> Work item: Once you have read the data below, print all of it exactly.

(Stored data entries)
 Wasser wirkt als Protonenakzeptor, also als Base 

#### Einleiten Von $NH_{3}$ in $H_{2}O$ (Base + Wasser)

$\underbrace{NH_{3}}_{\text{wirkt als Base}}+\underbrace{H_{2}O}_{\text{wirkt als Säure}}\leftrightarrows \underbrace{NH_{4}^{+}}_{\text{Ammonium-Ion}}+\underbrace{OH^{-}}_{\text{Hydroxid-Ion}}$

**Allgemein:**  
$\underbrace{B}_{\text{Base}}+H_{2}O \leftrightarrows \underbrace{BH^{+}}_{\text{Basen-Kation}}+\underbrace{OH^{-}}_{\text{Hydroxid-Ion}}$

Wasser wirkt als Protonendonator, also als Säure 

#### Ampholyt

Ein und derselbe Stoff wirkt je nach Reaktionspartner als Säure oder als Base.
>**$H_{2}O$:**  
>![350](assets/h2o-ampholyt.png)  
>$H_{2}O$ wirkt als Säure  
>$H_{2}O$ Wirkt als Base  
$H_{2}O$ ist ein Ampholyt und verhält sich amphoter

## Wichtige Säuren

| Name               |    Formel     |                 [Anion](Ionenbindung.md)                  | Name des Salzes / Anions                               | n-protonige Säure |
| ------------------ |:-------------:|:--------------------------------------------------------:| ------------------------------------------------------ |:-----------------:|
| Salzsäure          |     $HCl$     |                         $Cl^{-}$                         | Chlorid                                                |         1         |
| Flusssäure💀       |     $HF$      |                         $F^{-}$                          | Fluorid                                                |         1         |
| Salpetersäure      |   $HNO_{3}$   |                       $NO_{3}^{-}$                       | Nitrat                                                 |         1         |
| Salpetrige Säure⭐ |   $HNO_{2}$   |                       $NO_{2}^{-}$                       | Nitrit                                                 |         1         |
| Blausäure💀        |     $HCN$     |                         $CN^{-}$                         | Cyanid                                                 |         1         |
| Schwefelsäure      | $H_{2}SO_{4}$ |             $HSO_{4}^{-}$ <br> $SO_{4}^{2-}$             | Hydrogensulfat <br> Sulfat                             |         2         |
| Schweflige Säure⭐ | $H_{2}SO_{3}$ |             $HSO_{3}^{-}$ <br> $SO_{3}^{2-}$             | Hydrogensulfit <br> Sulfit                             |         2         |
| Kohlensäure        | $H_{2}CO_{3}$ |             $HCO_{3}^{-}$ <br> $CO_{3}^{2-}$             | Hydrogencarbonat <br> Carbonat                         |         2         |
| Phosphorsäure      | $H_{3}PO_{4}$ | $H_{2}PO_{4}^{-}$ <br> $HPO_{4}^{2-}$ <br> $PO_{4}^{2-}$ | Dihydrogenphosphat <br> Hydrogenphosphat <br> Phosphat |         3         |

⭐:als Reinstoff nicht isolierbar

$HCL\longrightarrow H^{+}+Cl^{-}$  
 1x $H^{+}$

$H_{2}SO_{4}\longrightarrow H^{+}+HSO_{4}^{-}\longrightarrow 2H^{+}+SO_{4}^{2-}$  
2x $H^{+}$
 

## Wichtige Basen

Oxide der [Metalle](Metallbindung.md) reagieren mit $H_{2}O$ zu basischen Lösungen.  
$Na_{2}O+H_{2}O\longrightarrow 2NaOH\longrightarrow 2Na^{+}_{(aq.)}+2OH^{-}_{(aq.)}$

> Exercise response:
 Wasser wirkt als Protonenakzeptor, also als Base 

#### Einleiten Von $NH_{3}$ in $H_{2}O$ (Base + Wasser)

$\underbrace{NH_{3}}_{\text{wirkt als Base}}+\underbrace{H_{2}O}_{\text{wirkt als Säure}}\leftrightarrows \underbrace{NH_{4}^{+}}_{\text{Ammonium-Ion}}+\underbrace{OH^{-}}_{\text{Hydroxid-Ion}}$

**Allgemein:**  
$\underbrace{B}_{\text{Base}}+H_{2}O \leftrightarrows \underbrace{BH^{+}}_{\text{Basen-Kation}}+\underbrace{OH^{-}}_{\text{Hydroxid-Ion}}$

Wasser wirkt als Protonendonator, also als Säure 

#### Ampholyt

Ein und derselbe Stoff wirkt je nach Reaktionspartner als Säure oder als Base.
>**$H_{2}O$:**  
>![350](assets/h2o-ampholyt.png)  
>$H_{2}O$ wirkt als Säure  
>$H_{2}O$ Wirkt als Base  
$H_{2}O$ ist ein Ampholyt und verhält sich amphoter

## Wichtige Säuren

| Name               |    Formel     |                 [Anion](Ionenbindung.md)                  | Name des Salzes / Anions                               | n-protonige Säure |
| ------------------ |:-------------:|:--------------------------------------------------------:| ------------------------------------------------------ |:-----------------:|
| Salzsäure          |     $HCl$     |                         $Cl^{-}$                         | Chlorid                                                |         1         |
| Flusssäure💀       |     $HF$      |                         $F^{-}$                          | Fluorid                                                |         1         |
| Salpetersäure      |   $HNO_{3}$   |                       $NO_{3}^{-}$                       | Nitrat                                                 |         1         |
| Salpetrige Säure⭐ |   $HNO_{2}$   |                       $NO_{2}^{-}$                       | Nitrit                                                 |         1         |
| Blausäure💀        |     $HCN$     |                         $CN^{-}$                         | Cyanid                                                 |         1         |
| Schwefelsäure      | $H_{2}SO_{4}$ |             $HSO_{4}^{-}$ <br> $SO_{4}^{2-}$             | Hydrogensulfat <br> Sulfat                             |         2         |
| Schweflige Säure⭐ | $H_{2}SO_{3}$ |             $HSO_{3}^{-}$ <br> $SO_{3}^{2-}$             | Hydrogensulfit <br> Sulfit                             |         2         |
| Kohlensäure        | $H_{2}CO_{3}$ |             $HCO_{3}^{-}$ <br> $CO_{3}^{2-}$             | Hydrogencarbonat <br> Carbonat                         |         2         |
| Phosphorsäure      | $H_{3}PO_{4}$ | $H_{2}PO_{4}^{-}$ <br> $HPO_{4}^{2-}$ <br> $PO_{4}^{2-}$ | Dihydrogenphosphat <br> Hydrogenphosphat <br> Phosphat |         3         |

⭐:als Reinstoff nicht isolierbar

$HCL\longrightarrow H^{+}+Cl^{-}$  
 1x $H^{+}$

$H_{2}SO_{4}\longrightarrow H^{+}+HSO_{4}^{-}\longrightarrow 2H^{+}+SO_{4}^{2-}$  
2x $H^{+}$
 

## Wichtige Basen

Oxide der [Metalle](Metallbindung.md) reagieren mit $H_{2}O$ zu basischen Lösungen.  
$Na_{2}O+H_{2}O\longrightarrow 2NaOH\longrightarrow 2Na^{+}_{(aq.)}+2OH^{-}_{(aq.)}$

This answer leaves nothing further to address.